Friday, October 24, 2008 : 2:00pm to 5:00pm
University Park Campus
Robert Zemeckis Digital Arts Center
Ron Howard Screening Room, 111
Free
Experimental documentary filmmaker Lynne Sachs reveals her decade-long artistic — rather than physical — immersion in war.
To make a reservation, click here.
From Vietnam to Bosnia to WWII occupied Rome to the Middle East today, Sachs' experimental documentaries push the borders between abstract and reality-based imagery. In this program, she introduces visual strategies for working with these fraught and divisive themes. Often opting for a painterly rather than a photographic articulation of conflict, Sachs tries to expose the limitations of conventional documentary representation of the past and the present. Infusions of colored "brush strokes" catapult a viewer into contemporary Vietnam. Floating drinking glasses moving across a Muslim cemetery in Sarajevo evoke a wartime without water. Pulsing, geometric mattes suspended in cinematic space block news footage of a bombing in Tel Aviv. By using abstraction, Sachs is not avoiding graphic realism, but rather unpeeling the outer, more familiar layers, hoping to reveal something new about perception and engagement in cinema.
Film screenings will include States of UnBelonging, Which Way Is East, Investigation of a Flame and The Small Ones.
About Lynne Sachs
Lynne Sachs' films, videos, installations and Web projects explore the intricate relationship between personal observations and broader historical experiences by weaving together poetry, collage, painting, politics and layered sound design. Since 1994, her five essay films have taken her to Vietnam, Bosnia, Israel and Germany — sites affected by international war — where she has tried to work in the space between a community's collective memory and her own subjective perceptions. Strongly committed to a dialogue between cinematic theory and practice, Sachs searches for a rigorous play between image and sound, pushing the visual and aural textures in her work with every new project. Supported by fellowships from the Rockefeller and Jerome Foundations and the New York State Council on the Arts, Sachs' films have screened at the Museum of Modern Art, the Pacific Film Archive, the Sundance Film Festival and, recently, in a retrospective at the Buenos Aires Film Festival. Sachs teaches experimental film and video at New York University.

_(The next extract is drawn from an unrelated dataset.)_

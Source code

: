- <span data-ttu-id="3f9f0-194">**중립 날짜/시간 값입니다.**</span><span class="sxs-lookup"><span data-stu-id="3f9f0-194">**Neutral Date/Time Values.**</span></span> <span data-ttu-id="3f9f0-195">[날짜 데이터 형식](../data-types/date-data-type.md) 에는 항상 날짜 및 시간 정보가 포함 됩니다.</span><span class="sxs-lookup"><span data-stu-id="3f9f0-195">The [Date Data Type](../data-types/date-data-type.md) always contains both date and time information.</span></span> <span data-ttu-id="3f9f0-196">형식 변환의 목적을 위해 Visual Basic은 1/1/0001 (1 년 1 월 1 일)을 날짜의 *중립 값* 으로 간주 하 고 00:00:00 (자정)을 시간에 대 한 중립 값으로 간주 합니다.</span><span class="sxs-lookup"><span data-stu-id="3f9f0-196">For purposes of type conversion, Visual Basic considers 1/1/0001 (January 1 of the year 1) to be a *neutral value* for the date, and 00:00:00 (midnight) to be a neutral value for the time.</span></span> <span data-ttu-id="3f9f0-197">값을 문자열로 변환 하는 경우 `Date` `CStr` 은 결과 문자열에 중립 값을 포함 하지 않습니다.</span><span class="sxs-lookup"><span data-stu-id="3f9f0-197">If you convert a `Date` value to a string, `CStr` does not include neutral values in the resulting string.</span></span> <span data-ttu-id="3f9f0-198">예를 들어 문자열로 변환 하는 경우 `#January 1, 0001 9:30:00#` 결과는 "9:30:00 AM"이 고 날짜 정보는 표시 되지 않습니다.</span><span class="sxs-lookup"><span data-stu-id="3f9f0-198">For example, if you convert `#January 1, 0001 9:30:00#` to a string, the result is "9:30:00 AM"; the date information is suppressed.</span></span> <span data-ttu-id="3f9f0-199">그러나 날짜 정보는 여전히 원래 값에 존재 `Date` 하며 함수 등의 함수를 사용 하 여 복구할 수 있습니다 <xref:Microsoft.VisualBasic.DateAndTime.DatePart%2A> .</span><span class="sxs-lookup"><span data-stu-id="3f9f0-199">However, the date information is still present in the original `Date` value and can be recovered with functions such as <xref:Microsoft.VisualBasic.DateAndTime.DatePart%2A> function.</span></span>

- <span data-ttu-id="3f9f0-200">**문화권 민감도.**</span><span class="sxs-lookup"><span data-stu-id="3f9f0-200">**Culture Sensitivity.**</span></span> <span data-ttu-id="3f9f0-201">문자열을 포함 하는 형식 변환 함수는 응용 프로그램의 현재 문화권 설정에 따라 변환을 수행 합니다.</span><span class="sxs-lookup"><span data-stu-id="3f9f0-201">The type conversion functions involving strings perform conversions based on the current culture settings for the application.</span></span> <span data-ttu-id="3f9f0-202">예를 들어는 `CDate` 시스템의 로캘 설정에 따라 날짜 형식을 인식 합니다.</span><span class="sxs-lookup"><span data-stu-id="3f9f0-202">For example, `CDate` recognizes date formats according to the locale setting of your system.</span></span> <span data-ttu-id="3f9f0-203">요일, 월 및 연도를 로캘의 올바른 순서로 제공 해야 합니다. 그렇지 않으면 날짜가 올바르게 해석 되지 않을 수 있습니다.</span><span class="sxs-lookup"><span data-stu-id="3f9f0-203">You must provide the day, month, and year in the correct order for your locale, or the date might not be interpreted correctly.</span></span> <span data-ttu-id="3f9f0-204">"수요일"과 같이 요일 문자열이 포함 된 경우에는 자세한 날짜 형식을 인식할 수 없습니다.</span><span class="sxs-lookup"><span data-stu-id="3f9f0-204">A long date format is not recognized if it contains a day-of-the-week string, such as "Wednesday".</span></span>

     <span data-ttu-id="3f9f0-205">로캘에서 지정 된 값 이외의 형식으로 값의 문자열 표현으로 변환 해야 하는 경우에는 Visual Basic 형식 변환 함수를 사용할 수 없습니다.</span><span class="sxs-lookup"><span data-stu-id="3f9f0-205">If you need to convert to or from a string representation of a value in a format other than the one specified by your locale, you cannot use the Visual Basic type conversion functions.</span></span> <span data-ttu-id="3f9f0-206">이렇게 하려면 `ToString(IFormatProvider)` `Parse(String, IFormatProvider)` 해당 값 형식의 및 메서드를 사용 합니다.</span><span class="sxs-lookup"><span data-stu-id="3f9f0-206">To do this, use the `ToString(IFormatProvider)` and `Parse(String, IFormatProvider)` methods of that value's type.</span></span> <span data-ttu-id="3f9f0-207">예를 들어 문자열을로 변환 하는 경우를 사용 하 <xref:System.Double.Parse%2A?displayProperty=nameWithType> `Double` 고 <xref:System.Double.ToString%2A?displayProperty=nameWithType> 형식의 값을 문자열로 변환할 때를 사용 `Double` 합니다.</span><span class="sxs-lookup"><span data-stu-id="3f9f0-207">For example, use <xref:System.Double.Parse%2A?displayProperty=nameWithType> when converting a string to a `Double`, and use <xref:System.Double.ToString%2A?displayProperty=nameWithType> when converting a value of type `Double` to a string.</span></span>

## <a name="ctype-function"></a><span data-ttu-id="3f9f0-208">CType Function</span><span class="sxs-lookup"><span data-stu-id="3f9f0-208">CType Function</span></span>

To learn more, visit www.lynnesachs.com.
About Check-In and Reservations
This screening is presented free of charge and is open to all. The theater will be overbooked to ensure capacity, and the RSVP list will be honored on a first-come, first-served basis, with no reserved seating. Please bring a photo ID or print-out of your reservation confirmation, which will be automatically sent to your email account upon successfully making an RSVP through the Web site.
About Parking
The event will take place in the Ron Howard Screening Room, 111, at the Robert Zemeckis Center, located at 3131 South Figueroa Street, Los Angeles, CA 90007. Street parking is available along 32nd Street or at the Shrine Auditorium. For more information about parking at the Robert Zemeckis Center, please call (213) 743-2702.
To download a map of the USC campus, click here.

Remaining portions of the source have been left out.